__Requirement__. Look below for the line that has "on Windows XP Professional.</span></span>". Set down the lines from there through the line that has "Windows Update site.</span></span>", exactly as written.

__Material provided__.

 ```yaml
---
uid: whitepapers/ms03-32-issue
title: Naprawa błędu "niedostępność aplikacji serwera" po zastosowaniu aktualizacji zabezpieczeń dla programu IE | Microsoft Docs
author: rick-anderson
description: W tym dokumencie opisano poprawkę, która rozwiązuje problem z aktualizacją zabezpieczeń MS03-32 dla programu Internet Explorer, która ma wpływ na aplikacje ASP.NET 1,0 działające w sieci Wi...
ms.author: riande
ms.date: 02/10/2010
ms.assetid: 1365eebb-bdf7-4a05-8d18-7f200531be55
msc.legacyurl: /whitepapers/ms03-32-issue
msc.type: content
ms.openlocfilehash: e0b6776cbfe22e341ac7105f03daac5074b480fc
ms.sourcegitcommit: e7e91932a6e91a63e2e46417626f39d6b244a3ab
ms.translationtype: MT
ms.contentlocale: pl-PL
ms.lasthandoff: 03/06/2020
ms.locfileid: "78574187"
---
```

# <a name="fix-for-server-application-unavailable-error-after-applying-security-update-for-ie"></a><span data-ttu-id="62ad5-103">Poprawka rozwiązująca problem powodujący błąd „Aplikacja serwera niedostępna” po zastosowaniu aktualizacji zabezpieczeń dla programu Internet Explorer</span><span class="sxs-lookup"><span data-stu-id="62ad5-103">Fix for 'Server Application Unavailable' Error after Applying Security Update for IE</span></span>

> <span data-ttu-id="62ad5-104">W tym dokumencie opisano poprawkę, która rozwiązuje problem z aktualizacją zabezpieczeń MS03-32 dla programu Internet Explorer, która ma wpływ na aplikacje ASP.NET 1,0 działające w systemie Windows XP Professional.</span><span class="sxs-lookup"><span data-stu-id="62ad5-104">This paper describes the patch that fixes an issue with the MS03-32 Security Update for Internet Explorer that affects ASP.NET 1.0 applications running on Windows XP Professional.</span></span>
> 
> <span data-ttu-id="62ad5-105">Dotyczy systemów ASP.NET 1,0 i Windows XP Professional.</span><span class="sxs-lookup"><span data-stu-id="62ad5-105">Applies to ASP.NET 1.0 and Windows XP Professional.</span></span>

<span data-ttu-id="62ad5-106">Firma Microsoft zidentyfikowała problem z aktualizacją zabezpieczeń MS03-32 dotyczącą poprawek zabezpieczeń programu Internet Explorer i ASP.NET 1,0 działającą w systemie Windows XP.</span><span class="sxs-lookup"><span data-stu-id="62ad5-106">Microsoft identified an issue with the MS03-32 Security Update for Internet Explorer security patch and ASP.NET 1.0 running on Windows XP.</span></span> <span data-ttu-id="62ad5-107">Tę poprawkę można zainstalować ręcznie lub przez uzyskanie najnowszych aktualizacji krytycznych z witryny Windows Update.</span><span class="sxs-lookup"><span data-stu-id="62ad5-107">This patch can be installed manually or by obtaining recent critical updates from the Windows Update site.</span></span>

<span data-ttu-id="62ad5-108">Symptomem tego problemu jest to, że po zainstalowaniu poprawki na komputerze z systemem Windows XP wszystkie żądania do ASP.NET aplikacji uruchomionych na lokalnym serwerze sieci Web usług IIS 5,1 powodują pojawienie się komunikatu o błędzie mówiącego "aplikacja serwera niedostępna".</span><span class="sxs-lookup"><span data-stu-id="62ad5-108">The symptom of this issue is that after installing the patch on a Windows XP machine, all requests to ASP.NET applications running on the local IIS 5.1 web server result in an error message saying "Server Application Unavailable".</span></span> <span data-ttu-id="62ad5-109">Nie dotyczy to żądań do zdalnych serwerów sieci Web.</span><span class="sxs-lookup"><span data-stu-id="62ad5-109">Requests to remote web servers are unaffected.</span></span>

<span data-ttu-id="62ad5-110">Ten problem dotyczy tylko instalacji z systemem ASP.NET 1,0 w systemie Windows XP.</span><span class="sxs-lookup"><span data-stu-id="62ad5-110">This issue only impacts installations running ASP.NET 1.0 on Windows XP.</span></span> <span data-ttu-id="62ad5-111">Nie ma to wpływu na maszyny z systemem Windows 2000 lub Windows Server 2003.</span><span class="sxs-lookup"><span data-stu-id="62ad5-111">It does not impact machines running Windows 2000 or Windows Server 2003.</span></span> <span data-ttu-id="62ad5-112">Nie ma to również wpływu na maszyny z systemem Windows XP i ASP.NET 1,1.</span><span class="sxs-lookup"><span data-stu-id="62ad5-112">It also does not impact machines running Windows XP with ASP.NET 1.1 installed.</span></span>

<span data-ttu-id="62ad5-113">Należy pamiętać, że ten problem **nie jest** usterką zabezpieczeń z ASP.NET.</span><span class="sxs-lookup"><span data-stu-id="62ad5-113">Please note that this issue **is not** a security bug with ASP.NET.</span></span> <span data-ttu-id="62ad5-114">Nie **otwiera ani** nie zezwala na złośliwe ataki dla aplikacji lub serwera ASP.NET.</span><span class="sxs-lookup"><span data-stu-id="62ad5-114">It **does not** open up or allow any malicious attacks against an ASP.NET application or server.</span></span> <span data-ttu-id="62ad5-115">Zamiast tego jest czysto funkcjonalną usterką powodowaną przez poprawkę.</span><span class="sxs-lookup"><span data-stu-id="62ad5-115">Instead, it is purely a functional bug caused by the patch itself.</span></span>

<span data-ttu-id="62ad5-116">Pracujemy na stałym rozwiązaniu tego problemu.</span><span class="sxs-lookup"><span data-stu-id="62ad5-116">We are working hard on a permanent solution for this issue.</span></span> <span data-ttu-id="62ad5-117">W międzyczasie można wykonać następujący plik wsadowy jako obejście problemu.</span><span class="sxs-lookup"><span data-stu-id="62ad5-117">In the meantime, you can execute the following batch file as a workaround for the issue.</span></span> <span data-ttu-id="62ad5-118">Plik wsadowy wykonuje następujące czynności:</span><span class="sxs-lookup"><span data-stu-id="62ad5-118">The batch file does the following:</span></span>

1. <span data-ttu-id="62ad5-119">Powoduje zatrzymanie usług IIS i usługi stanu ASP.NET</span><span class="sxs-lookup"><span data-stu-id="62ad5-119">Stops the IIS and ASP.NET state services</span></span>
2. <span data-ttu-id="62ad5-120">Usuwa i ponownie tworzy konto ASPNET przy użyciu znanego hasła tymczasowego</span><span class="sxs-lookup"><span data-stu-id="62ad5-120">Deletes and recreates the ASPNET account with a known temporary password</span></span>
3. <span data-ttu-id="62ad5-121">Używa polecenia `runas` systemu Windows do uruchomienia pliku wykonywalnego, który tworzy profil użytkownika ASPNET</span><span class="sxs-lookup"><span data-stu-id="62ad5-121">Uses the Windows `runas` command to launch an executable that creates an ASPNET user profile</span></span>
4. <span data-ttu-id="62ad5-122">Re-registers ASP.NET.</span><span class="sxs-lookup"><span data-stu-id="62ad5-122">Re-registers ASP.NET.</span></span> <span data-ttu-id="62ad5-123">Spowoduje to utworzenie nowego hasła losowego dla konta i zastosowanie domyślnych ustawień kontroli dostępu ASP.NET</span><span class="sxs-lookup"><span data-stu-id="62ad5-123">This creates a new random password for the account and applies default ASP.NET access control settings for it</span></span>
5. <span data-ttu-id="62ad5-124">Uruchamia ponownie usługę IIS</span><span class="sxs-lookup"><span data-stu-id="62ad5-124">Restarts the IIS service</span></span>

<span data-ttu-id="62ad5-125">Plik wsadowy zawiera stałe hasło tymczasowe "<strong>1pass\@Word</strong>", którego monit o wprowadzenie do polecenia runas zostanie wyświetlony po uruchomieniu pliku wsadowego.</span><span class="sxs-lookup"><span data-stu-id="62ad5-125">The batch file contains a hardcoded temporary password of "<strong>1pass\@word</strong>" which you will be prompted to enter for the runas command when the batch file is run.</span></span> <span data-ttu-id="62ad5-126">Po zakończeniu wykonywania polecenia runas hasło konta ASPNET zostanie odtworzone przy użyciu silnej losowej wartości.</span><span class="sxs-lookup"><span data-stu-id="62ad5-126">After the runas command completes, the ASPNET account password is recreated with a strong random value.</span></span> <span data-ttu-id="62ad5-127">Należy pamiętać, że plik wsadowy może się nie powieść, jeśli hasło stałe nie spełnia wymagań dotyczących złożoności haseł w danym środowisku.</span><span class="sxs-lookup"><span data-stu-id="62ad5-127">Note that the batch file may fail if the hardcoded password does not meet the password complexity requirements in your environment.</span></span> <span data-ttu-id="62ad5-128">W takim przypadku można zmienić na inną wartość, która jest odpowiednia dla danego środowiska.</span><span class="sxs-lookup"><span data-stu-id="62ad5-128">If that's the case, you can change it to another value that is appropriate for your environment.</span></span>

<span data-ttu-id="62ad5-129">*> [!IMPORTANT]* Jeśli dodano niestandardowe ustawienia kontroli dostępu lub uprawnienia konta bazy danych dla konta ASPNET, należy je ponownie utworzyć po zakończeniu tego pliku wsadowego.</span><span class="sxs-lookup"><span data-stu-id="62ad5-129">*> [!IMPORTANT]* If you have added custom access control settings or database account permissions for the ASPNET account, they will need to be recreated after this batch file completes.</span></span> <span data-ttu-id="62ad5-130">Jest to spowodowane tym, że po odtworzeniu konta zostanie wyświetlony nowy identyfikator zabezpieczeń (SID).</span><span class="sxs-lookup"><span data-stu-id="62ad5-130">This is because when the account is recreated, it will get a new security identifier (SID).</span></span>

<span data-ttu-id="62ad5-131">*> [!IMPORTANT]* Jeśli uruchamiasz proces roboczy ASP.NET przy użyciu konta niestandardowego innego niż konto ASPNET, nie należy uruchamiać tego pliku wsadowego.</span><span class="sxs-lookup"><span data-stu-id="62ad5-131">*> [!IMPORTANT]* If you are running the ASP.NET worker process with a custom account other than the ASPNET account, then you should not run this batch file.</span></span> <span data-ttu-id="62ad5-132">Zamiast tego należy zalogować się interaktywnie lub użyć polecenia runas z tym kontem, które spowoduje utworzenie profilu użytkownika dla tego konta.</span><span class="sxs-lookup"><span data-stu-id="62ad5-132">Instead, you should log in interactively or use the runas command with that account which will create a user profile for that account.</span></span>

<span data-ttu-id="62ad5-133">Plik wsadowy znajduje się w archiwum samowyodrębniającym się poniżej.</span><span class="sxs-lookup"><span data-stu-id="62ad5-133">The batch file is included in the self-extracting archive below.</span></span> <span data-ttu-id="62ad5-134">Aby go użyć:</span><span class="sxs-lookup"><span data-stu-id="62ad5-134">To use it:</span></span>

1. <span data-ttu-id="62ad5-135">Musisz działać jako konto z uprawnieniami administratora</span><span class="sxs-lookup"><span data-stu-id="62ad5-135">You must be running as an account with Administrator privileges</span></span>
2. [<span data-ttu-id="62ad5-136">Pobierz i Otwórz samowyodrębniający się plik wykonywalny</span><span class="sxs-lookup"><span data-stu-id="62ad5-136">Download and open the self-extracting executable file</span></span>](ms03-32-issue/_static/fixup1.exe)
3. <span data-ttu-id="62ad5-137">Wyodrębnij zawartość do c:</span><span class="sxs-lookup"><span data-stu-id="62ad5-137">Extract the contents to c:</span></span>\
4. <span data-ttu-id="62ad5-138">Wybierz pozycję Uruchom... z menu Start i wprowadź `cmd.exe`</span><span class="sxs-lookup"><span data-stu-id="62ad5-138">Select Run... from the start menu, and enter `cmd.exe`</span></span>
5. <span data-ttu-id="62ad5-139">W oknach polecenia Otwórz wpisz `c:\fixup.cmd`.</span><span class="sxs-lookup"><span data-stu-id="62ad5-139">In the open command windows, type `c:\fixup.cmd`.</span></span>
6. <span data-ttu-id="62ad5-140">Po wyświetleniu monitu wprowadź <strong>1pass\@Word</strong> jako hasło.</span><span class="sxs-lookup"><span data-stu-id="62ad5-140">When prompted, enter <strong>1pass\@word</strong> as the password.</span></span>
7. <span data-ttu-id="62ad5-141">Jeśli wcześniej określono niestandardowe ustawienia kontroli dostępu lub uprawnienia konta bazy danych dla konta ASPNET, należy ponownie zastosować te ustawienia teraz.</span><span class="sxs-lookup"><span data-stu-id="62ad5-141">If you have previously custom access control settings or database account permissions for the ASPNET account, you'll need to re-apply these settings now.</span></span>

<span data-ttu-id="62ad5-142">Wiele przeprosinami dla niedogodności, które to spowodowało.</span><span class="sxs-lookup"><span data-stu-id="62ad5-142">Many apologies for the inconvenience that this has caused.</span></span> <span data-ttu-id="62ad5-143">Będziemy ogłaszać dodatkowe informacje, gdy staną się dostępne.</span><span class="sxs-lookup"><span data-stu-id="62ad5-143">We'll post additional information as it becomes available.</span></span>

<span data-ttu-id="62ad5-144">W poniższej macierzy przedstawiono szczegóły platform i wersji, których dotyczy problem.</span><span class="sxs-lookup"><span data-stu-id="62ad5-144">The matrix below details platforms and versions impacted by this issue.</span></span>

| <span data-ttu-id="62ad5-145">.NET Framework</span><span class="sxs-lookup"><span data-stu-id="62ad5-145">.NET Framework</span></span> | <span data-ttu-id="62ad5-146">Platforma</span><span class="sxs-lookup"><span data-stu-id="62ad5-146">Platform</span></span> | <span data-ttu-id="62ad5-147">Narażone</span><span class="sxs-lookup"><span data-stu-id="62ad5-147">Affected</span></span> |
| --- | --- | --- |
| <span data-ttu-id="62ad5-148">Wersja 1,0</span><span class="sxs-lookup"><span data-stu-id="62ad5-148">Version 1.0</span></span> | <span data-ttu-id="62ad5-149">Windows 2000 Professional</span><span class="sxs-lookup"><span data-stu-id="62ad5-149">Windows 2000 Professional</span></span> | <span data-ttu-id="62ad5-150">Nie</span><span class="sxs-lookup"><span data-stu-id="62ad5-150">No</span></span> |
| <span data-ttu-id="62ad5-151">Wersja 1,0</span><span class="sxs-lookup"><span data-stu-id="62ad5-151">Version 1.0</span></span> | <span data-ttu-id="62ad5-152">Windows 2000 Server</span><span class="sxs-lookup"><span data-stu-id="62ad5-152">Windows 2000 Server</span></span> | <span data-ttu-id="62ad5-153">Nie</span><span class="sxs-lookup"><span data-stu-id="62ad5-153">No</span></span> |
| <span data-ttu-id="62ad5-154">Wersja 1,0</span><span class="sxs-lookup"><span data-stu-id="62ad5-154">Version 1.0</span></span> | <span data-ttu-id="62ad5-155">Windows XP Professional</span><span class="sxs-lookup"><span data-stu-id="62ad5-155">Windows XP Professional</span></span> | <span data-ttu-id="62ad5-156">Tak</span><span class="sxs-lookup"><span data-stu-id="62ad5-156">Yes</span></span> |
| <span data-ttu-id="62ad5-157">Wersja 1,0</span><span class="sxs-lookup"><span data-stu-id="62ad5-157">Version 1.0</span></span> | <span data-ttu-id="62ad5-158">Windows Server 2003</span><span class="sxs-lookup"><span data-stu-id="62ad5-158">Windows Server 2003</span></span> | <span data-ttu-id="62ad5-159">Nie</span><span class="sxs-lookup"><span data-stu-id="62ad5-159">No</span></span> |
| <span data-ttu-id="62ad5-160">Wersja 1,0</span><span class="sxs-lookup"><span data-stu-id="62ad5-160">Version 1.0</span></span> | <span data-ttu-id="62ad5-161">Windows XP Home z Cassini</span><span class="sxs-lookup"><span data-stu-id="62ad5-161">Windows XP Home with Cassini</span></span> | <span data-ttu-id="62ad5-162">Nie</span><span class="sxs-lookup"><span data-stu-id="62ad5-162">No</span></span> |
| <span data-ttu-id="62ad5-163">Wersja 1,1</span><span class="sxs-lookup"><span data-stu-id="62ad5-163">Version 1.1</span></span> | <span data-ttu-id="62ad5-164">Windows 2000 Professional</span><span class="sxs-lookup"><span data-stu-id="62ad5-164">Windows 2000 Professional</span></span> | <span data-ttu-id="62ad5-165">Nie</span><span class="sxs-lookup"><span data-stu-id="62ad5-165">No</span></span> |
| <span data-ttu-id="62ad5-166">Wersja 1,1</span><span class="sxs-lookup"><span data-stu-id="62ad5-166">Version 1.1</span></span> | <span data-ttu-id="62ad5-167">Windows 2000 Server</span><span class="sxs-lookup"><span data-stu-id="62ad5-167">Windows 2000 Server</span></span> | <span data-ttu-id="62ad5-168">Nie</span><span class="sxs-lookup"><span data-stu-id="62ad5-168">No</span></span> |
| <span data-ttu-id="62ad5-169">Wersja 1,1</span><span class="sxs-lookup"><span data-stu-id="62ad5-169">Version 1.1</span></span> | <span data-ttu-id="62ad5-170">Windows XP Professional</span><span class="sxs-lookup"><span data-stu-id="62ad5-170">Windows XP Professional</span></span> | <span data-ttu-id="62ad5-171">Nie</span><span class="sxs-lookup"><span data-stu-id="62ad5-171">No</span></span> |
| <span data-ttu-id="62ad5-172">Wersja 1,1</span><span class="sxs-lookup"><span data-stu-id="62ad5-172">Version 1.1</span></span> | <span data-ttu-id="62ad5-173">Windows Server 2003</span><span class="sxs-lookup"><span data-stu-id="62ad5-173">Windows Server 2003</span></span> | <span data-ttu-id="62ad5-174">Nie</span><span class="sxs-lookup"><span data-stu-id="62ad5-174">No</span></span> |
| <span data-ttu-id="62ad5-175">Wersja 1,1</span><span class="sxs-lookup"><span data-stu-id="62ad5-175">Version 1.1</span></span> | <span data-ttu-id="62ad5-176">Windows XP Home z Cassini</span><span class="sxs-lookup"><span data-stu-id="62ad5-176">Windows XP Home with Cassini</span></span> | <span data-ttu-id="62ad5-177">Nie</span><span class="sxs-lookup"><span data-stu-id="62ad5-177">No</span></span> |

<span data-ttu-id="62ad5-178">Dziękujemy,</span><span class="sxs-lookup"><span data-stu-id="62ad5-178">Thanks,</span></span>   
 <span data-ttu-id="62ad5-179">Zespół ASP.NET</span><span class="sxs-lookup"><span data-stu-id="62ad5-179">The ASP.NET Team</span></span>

__Response to the task__.
> <span data-ttu-id="62ad5-104">W tym dokumencie opisano poprawkę, która rozwiązuje problem z aktualizacją zabezpieczeń MS03-32 dla programu Internet Explorer, która ma wpływ na aplikacje ASP.NET 1,0 działające w systemie Windows XP Professional.</span><span class="sxs-lookup"><span data-stu-id="62ad5-104">This paper describes the patch that fixes an issue with the MS03-32 Security Update for Internet Explorer that affects ASP.NET 1.0 applications running on Windows XP Professional.</span></span>
> 
> <span data-ttu-id="62ad5-105">Dotyczy systemów ASP.NET 1,0 i Windows XP Professional.</span><span class="sxs-lookup"><span data-stu-id="62ad5-105">Applies to ASP.NET 1.0 and Windows XP Professional.</span></span>

<span data-ttu-id="62ad5-106">Firma Microsoft zidentyfikowała problem z aktualizacją zabezpieczeń MS03-32 dotyczącą poprawek zabezpieczeń programu Internet Explorer i ASP.NET 1,0 działającą w systemie Windows XP.</span><span class="sxs-lookup"><span data-stu-id="62ad5-106">Microsoft identified an issue with the MS03-32 Security Update for Internet Explorer security patch and ASP.NET 1.0 running on Windows XP.</span></span> <span data-ttu-id="62ad5-107">Tę poprawkę można zainstalować ręcznie lub przez uzyskanie najnowszych aktualizacji krytycznych z witryny Windows Update.</span><span class="sxs-lookup"><span data-stu-id="62ad5-107">This patch can be installed manually or by obtaining recent critical updates from the Windows Update site.</span></span>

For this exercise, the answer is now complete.